Work required. Go through the lines below one by one and count those holding the string "would". Give the count alone.

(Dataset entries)
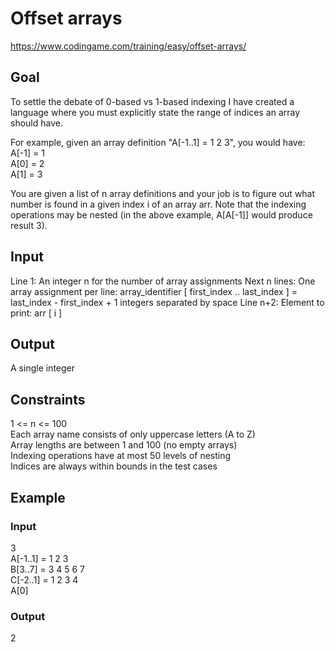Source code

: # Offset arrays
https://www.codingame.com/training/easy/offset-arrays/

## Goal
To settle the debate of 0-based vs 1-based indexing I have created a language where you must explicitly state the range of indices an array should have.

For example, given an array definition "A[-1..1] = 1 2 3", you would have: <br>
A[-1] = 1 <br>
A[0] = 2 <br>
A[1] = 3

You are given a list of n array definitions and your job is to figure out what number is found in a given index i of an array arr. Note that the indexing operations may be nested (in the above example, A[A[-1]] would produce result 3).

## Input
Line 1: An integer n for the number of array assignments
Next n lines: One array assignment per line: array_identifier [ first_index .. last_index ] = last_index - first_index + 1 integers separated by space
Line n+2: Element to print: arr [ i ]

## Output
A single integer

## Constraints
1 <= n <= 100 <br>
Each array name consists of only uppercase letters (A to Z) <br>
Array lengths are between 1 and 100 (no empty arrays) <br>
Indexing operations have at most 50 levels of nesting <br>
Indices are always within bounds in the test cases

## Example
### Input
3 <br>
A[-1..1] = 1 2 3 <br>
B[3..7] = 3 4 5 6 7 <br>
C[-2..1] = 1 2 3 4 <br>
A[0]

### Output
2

---

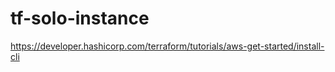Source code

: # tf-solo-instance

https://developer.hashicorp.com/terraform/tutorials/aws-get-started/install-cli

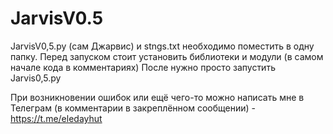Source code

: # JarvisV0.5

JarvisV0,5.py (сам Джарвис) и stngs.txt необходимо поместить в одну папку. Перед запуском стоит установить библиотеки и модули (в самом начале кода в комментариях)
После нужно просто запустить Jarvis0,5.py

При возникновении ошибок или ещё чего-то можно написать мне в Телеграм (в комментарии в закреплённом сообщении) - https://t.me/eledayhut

Answer to this task. 2